◆ **REQUIRED WORK**
All of the records below must be reproduced exactly, minus any pictures.

(INPUT DATA Opens)

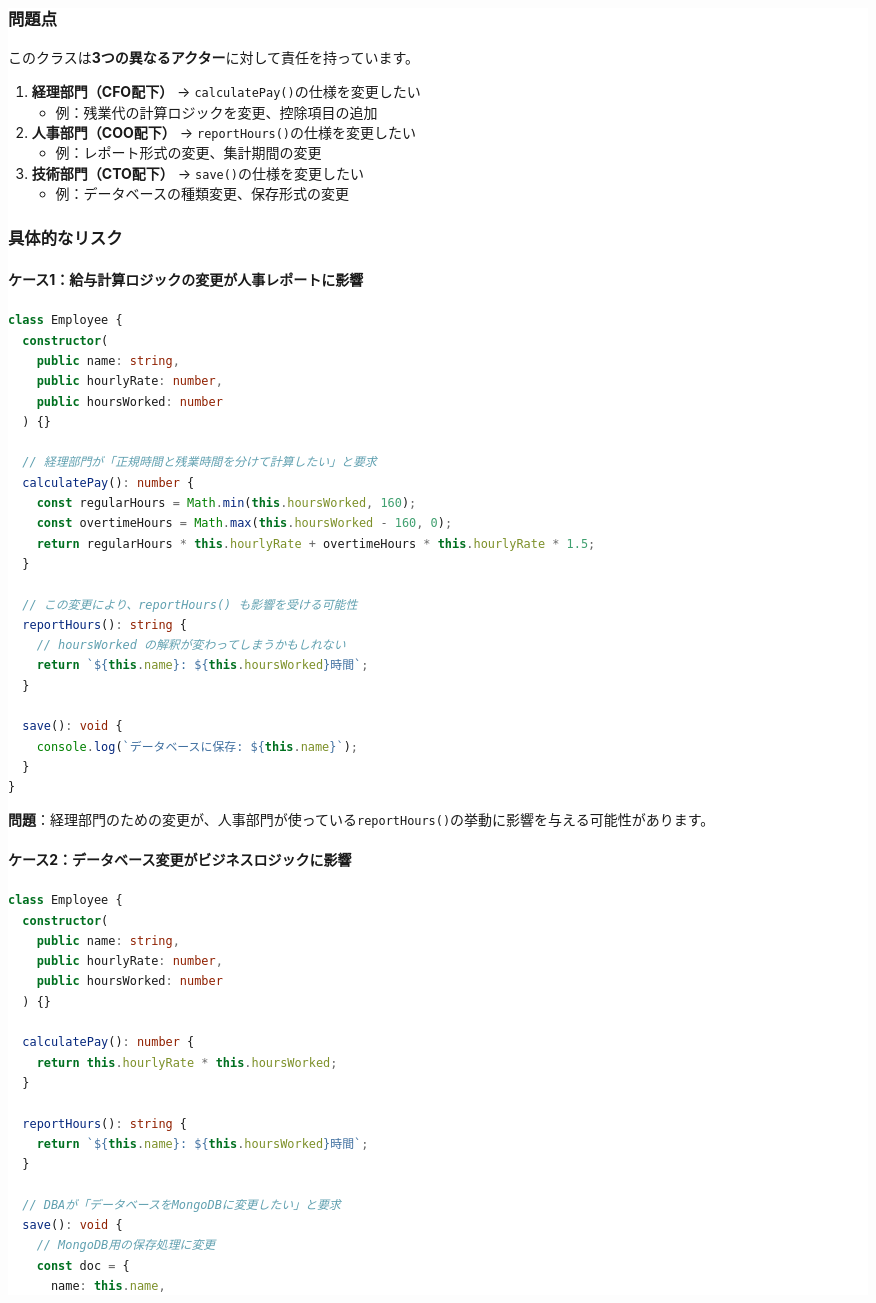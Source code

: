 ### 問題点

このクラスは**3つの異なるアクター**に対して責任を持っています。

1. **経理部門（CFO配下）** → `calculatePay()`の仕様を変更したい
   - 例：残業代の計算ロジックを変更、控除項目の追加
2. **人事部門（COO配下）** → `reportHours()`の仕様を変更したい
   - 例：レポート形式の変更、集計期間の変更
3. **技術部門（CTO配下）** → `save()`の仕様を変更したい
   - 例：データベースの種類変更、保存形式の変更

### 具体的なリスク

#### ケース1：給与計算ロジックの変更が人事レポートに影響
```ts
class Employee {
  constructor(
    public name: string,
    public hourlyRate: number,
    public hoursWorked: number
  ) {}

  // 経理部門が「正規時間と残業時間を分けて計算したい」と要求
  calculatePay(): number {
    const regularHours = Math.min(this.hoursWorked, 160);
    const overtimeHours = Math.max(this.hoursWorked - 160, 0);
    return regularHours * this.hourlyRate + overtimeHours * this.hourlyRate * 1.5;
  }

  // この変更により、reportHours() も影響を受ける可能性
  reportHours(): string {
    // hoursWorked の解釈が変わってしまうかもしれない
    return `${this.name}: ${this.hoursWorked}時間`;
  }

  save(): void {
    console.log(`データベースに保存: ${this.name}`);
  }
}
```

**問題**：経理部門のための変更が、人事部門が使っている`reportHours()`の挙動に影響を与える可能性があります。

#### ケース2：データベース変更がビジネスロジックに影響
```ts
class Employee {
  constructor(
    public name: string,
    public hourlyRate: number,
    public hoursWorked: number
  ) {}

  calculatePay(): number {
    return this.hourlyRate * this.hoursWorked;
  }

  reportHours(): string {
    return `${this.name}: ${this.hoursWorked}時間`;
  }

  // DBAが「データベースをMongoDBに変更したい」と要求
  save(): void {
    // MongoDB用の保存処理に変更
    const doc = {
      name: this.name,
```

(INPUT DATA Closes)

◆ **TASK OUTPUT**
Source code

: ### 問題点

このクラスは**3つの異なるアクター**に対して責任を持っています。

1. **経理部門（CFO配下）** → `calculatePay()`の仕様を変更したい
   - 例：残業代の計算ロジックを変更、控除項目の追加
2. **人事部門（COO配下）** → `reportHours()`の仕様を変更したい
   - 例：レポート形式の変更、集計期間の変更
3. **技術部門（CTO配下）** → `save()`の仕様を変更したい
   - 例：データベースの種類変更、保存形式の変更

### 具体的なリスク

#### ケース1：給与計算ロジックの変更が人事レポートに影響
```ts
class Employee {
  constructor(
    public name: string,
    public hourlyRate: number,
    public hoursWorked: number
  ) {}

  // 経理部門が「正規時間と残業時間を分けて計算したい」と要求
  calculatePay(): number {
    const regularHours = Math.min(this.hoursWorked, 160);
    const overtimeHours = Math.max(this.hoursWorked - 160, 0);
    return regularHours * this.hourlyRate + overtimeHours * this.hourlyRate * 1.5;
  }

  // この変更により、reportHours() も影響を受ける可能性
  reportHours(): string {
    // hoursWorked の解釈が変わってしまうかもしれない
    return `${this.name}: ${this.hoursWorked}時間`;
  }

  save(): void {
    console.log(`データベースに保存: ${this.name}`);
  }
}
```

**問題**：経理部門のための変更が、人事部門が使っている`reportHours()`の挙動に影響を与える可能性があります。

#### ケース2：データベース変更がビジネスロジックに影響
```ts
class Employee {
  constructor(
    public name: string,
    public hourlyRate: number,
    public hoursWorked: number
  ) {}

  calculatePay(): number {
    return this.hourlyRate * this.hoursWorked;
  }

  reportHours(): string {
    return `${this.name}: ${this.hoursWorked}時間`;
  }

  // DBAが「データベースをMongoDBに変更したい」と要求
  save(): void {
    // MongoDB用の保存処理に変更
    const doc = {
      name: this.name,
```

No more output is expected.